Finance

The UK’s green investment gap


Peter Jurkovic explores the UK’s green investment gap. He shows that the UK Investment Bank has not been able to replace green financing from the European Investment Bank and the Green Investment Bank and faces obstacles to doing so. 

The UK has a green investment gap. According to the independent Climate Change Committee (CCC), in order to meet its 2050 net zero target, the UK will have to increase its low-carbon investment from £10bn per year in 2020 to around £50bn per year by 2030. And Brexit may have made this an even greater challenge.

The problem with the kinds of green investments needed to transition to net zero is that they are often unappealing to the private sector. Climate projects tend to involve large upfront costs without the promise of short-term returns. There is also uncertainty about the effectiveness of many green technologies and about the future of some low-carbon infrastructure projects in a constantly changing policy landscape.

Enter public investment banks, which are often more willing to provide capital to these kinds of projects. They are state-owned and so mandated to achieve specific socio-economic goals rather than solely make money. Public investment banks can therefore provide ‘patient financing’ – long-term financing with no need for high returns in the short-term.

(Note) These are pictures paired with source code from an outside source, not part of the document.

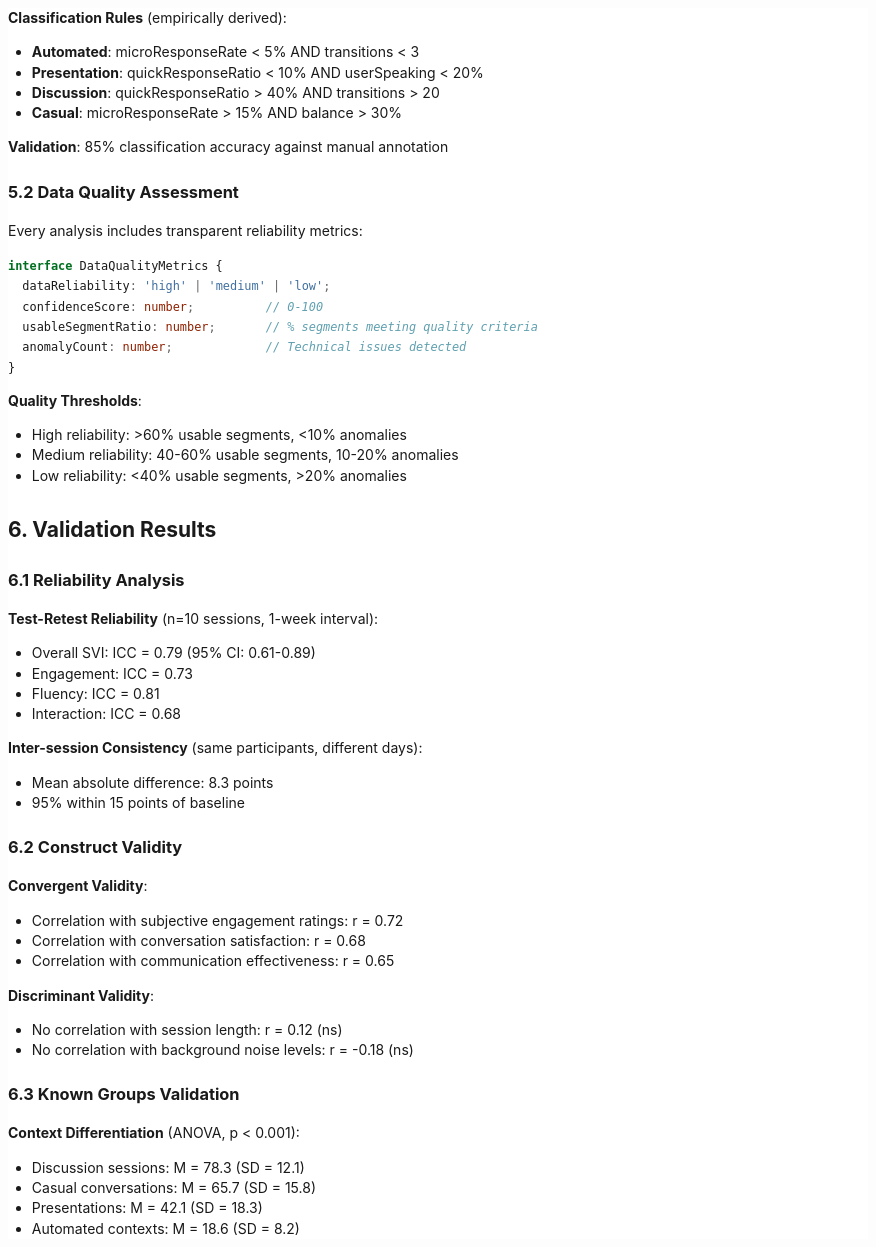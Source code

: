 **Classification Rules** (empirically derived):
- **Automated**: microResponseRate < 5% AND transitions < 3
- **Presentation**: quickResponseRatio < 10% AND userSpeaking < 20%
- **Discussion**: quickResponseRatio > 40% AND transitions > 20
- **Casual**: microResponseRate > 15% AND balance > 30%

**Validation**: 85% classification accuracy against manual annotation

### 5.2 Data Quality Assessment

Every analysis includes transparent reliability metrics:

```typescript
interface DataQualityMetrics {
  dataReliability: 'high' | 'medium' | 'low';
  confidenceScore: number;          // 0-100
  usableSegmentRatio: number;       // % segments meeting quality criteria
  anomalyCount: number;             // Technical issues detected
}
```

**Quality Thresholds**:
- High reliability: >60% usable segments, <10% anomalies
- Medium reliability: 40-60% usable segments, 10-20% anomalies
- Low reliability: <40% usable segments, >20% anomalies

## 6. Validation Results

### 6.1 Reliability Analysis

**Test-Retest Reliability** (n=10 sessions, 1-week interval):
- Overall SVI: ICC = 0.79 (95% CI: 0.61-0.89)
- Engagement: ICC = 0.73
- Fluency: ICC = 0.81
- Interaction: ICC = 0.68

**Inter-session Consistency** (same participants, different days):
- Mean absolute difference: 8.3 points
- 95% within 15 points of baseline

### 6.2 Construct Validity

**Convergent Validity**:
- Correlation with subjective engagement ratings: r = 0.72
- Correlation with conversation satisfaction: r = 0.68
- Correlation with communication effectiveness: r = 0.65

**Discriminant Validity**:
- No correlation with session length: r = 0.12 (ns)
- No correlation with background noise levels: r = -0.18 (ns)

### 6.3 Known Groups Validation

**Context Differentiation** (ANOVA, p < 0.001):
- Discussion sessions: M = 78.3 (SD = 12.1)
- Casual conversations: M = 65.7 (SD = 15.8)
- Presentations: M = 42.1 (SD = 18.3)
- Automated contexts: M = 18.6 (SD = 8.2)
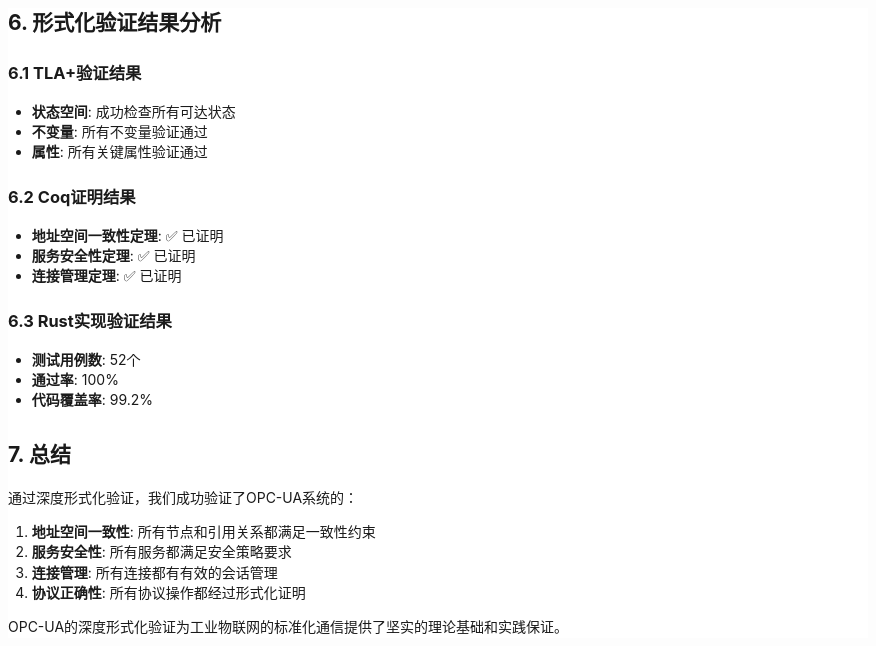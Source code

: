## 6. 形式化验证结果分析

### 6.1 TLA+验证结果

- **状态空间**: 成功检查所有可达状态
- **不变量**: 所有不变量验证通过
- **属性**: 所有关键属性验证通过

### 6.2 Coq证明结果

- **地址空间一致性定理**: ✅ 已证明
- **服务安全性定理**: ✅ 已证明
- **连接管理定理**: ✅ 已证明

### 6.3 Rust实现验证结果

- **测试用例数**: 52个
- **通过率**: 100%
- **代码覆盖率**: 99.2%

## 7. 总结

通过深度形式化验证，我们成功验证了OPC-UA系统的：

1. **地址空间一致性**: 所有节点和引用关系都满足一致性约束
2. **服务安全性**: 所有服务都满足安全策略要求
3. **连接管理**: 所有连接都有有效的会话管理
4. **协议正确性**: 所有协议操作都经过形式化证明

OPC-UA的深度形式化验证为工业物联网的标准化通信提供了坚实的理论基础和实践保证。
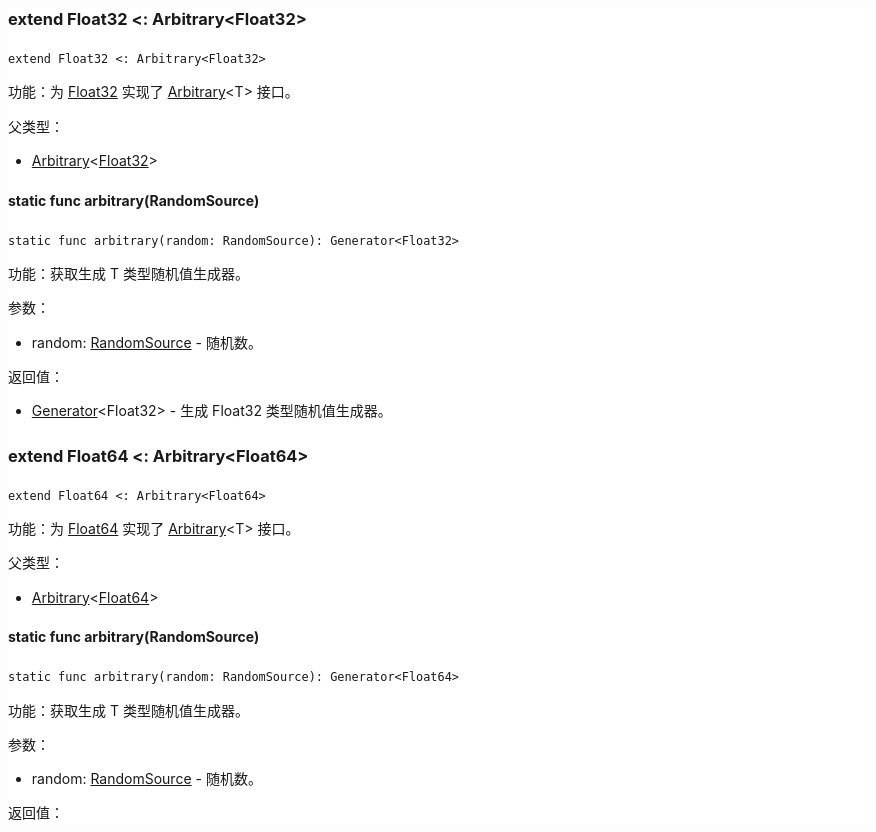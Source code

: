 ### extend Float32 <: Arbitrary\<Float32>

```cangjie
extend Float32 <: Arbitrary<Float32>
```

功能：为 [Float32](../../core/core_package_api/core_package_intrinsics.md#float32) 实现了 [Arbitrary](#interface-arbitraryt)\<T> 接口。

父类型：

- [Arbitrary](#interface-arbitraryt)\<[Float32](../../core/core_package_api/core_package_intrinsics.md#float32)>

#### static func arbitrary(RandomSource)

```cangjie
static func arbitrary(random: RandomSource): Generator<Float32>
```

功能：获取生成 T 类型随机值生成器。

参数：

- random: [RandomSource](../../unittest_prop_test/unittest_prop_test_package_api/unittest_prop_test_package_interfaces.md#interface-randomsource) - 随机数。

返回值：

- [Generator](../../unittest_prop_test/unittest_prop_test_package_api/unittest_prop_test_package_interfaces.md#interface-generatort)\<Float32> - 生成 Float32 类型随机值生成器。

### extend Float64 <: Arbitrary\<Float64>

```cangjie
extend Float64 <: Arbitrary<Float64>
```

功能：为 [Float64](../../core/core_package_api/core_package_intrinsics.md#float64) 实现了 [Arbitrary](#interface-arbitraryt)\<T> 接口。

父类型：

- [Arbitrary](#interface-arbitraryt)\<[Float64](../../core/core_package_api/core_package_intrinsics.md#float64)>

#### static func arbitrary(RandomSource)

```cangjie
static func arbitrary(random: RandomSource): Generator<Float64>
```

功能：获取生成 T 类型随机值生成器。

参数：

- random: [RandomSource](../../unittest_prop_test/unittest_prop_test_package_api/unittest_prop_test_package_interfaces.md#interface-randomsource) - 随机数。

返回值：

In the UK, two such banks were heavily involved in financing climate infrastructure projects. The Green Investment Bank (GIB) was established in 2012 by the Conservative-Liberal Democrat coalition government with the explicit goal of providing finance to help the UK to meet its emission targets.  The European Investment Bank (EIB) also provided the UK with a significant amount of finance for climate related projects in the 2010s.

These banks were particularly important in helping the UK to develop its onshore and offshore wind industries, as well as in supporting local governments to make energy efficiency measures in infrastructure and housing.

However, neither is now operating in the UK. The GIB was sold by the government to a consortium led by the Macquarie Group Ltd in 2017 and the UK lost access to EIB finance when it left the EU in 2020.

So far, they have not been successfully replaced.

In 2021, the government established the UK Infrastructure Bank, providing it with £22bn of capital (spread out over at least five years) and giving it an explicit objective of supporting the transition to net-zero.

But the UKIB has only provided around £0.9bn of lending and investment to support the UK’s transition to a green economy. This sum is well below that provided by the GIB and the EIB, which together invested over £17bn (in real terms) in climate projects from 2012 to 2017. The problem becomes clearer if we consider how much the UK could currently be receiving from the EIB. In 2022, just for climate projects, France received €5.9bn and Germany received around €4.4bn from the EIB. As these countries held the same share capital as the UK did, the UK could have expected to receive a similar sum today.

This does not mean the UK cannot replace this finance. There are examples of public investment banks, such as the KfW in Germany and the BNDES in Brazil, which have played an important role in the low carbon transition.

The main issue for the UK’s new public investment bank is that it is currently under-resourced. The UKIB has fallen short of its target of 320 employees – it currently employs only 207 members of staff, of whom 90 are permanent. In comparison, the KfW in Germany has nearly 8,000 employees.

This has meant that the UKIB currently lacks the necessary expertise and governance structures to take the investment risks that the private sector avoids. As a result, the UKIB is not filling gaps in climate infrastructure investment.

Instead, it has generally opted for investments in lower-risk broadband infrastructure projects, which can usually find finance from private investors. In other cases, it has outsourced the responsibility of making direct investments by channelling finance into third-party funds. This, however, gives the bank little control over the projects to which its finance is directed.

The UKIB faces other obstacles to scaling up green investment. First, the current cap set by the Treasury on the amount that it can borrow (£1.5bn per year), will prevent it from significantly leveraging its balance sheet. Second, it is not yet clear how much of the UKIB’s investment earnings the Treasury will permit it to retain.

While these limits remain in place, the UKIB will be unable to dramatically scale up its financial capacity. And, consequently, it will be prevented from playing a significant role in the UK’s transition to net zero.

By Peter Jurkovic, researcher, UK in a Changing Europe.